#### Task directions:
Your job is to return every line in the data holding the string "message".

[Supplied material — start]

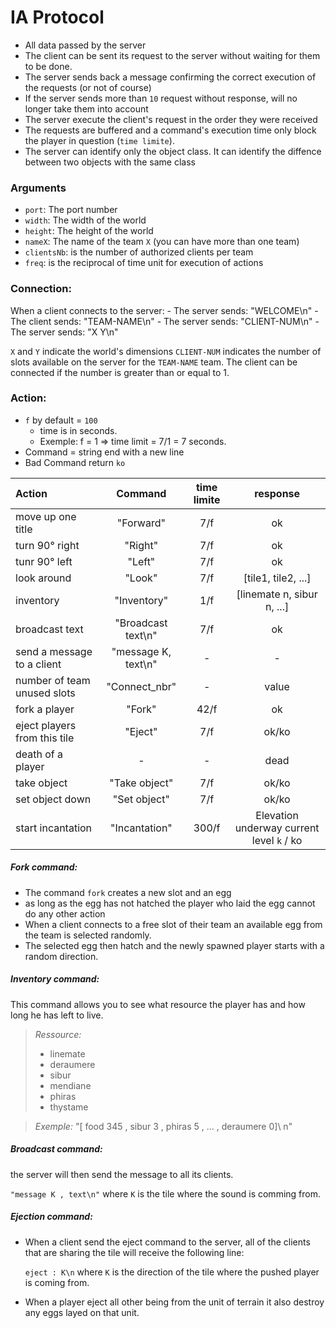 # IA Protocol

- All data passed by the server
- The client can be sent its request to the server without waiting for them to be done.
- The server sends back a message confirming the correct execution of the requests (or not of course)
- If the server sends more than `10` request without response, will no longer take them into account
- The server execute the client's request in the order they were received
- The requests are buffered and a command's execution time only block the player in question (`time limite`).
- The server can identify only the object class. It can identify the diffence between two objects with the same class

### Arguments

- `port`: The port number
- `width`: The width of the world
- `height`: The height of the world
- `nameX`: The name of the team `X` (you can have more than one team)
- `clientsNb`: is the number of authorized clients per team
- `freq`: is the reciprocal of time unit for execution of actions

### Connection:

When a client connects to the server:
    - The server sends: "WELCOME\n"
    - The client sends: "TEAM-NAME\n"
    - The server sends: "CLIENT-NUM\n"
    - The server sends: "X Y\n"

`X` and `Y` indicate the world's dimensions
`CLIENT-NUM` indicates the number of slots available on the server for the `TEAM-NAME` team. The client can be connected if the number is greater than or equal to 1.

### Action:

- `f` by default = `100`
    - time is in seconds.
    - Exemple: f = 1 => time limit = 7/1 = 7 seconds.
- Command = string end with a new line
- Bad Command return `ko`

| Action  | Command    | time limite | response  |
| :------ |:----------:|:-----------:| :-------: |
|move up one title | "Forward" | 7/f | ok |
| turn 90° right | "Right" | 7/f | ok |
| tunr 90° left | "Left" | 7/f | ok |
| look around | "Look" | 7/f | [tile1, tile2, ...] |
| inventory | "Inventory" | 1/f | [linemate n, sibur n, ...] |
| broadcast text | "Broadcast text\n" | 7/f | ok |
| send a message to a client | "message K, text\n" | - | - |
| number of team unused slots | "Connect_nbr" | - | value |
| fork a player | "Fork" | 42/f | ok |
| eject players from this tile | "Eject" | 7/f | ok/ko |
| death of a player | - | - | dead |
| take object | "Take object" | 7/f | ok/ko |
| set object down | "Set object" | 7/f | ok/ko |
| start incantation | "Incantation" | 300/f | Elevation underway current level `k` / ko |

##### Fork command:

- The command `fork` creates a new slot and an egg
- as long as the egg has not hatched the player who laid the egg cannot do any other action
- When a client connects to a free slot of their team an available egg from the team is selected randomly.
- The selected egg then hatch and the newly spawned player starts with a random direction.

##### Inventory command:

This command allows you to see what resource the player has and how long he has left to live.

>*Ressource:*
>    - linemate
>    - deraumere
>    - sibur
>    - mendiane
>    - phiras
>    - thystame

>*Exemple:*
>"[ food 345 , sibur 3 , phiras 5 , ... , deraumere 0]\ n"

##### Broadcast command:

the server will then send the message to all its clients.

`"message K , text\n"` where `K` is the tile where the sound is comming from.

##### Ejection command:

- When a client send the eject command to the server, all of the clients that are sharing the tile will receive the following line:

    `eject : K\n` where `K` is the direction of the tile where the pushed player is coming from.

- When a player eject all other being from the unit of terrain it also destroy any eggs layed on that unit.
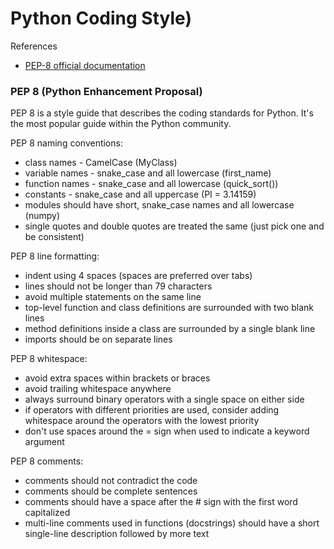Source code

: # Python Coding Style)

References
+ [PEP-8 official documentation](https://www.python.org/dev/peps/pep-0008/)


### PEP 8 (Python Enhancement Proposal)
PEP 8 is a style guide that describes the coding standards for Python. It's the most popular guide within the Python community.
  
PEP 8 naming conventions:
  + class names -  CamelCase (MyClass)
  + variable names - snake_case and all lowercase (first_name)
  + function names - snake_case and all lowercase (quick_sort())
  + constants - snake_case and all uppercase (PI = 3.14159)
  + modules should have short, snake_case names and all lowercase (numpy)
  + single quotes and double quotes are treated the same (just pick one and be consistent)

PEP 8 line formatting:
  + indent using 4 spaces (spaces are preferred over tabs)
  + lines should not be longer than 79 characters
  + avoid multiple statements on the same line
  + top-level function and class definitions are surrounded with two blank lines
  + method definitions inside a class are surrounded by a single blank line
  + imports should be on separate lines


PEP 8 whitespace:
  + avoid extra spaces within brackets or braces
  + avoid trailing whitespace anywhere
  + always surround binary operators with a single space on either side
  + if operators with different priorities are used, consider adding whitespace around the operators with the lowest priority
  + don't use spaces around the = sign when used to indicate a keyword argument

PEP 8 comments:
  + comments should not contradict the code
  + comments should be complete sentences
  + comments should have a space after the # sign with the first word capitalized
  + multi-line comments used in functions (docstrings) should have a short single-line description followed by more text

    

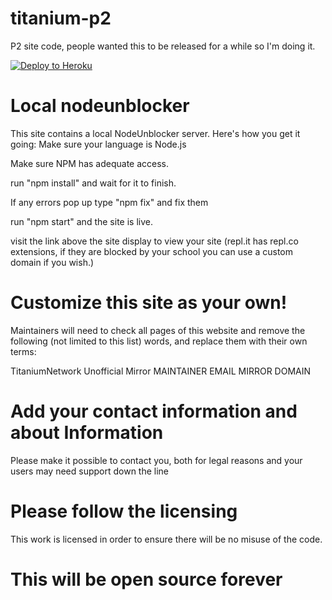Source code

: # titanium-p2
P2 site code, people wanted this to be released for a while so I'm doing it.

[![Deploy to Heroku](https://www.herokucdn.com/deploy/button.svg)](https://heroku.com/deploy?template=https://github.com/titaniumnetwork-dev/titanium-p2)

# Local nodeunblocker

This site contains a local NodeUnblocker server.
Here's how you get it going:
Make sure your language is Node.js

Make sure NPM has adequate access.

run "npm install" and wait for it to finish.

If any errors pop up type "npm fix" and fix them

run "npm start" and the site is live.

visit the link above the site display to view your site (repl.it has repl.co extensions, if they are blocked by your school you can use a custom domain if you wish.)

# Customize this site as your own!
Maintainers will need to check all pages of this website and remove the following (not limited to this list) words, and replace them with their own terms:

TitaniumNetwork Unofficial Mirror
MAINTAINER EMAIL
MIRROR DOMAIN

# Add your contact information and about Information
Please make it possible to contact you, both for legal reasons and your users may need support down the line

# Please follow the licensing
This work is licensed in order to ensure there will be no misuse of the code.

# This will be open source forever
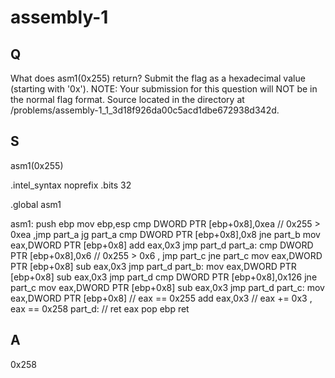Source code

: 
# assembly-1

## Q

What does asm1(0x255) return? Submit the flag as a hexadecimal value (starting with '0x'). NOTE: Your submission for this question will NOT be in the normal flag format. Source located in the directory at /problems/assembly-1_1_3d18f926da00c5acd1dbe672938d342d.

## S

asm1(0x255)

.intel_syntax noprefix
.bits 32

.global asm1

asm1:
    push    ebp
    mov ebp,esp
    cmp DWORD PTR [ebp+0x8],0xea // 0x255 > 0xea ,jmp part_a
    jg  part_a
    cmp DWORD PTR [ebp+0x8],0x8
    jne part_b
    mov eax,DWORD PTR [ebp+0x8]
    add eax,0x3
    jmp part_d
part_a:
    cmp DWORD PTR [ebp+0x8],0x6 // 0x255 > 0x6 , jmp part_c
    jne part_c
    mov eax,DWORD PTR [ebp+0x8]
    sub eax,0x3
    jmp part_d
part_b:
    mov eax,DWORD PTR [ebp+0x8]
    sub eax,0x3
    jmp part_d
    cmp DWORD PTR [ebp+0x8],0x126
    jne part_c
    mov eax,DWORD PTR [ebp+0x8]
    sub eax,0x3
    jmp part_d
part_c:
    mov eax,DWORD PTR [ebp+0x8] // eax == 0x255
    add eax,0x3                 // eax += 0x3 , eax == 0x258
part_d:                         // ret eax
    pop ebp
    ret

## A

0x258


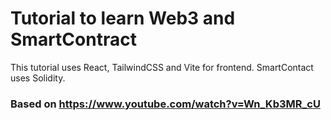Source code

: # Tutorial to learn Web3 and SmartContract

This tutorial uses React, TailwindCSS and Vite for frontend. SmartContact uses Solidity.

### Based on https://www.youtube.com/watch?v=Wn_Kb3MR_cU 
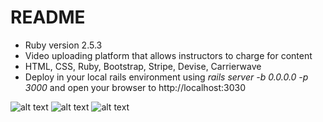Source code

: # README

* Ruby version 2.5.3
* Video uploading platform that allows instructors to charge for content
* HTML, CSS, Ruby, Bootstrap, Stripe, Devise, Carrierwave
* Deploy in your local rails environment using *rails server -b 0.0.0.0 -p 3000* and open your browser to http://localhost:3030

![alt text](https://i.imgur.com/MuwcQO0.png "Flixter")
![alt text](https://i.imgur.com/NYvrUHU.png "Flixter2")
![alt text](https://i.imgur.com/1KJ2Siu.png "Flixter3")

[Supplied material — finish]

#### Solution to this exercise:
- The server sends back a message confirming the correct execution of the requests (or not of course)
| send a message to a client | "message K, text\n" | - | - |
the server will then send the message to all its clients.
`"message K , text\n"` where `K` is the tile where the sound is comming from.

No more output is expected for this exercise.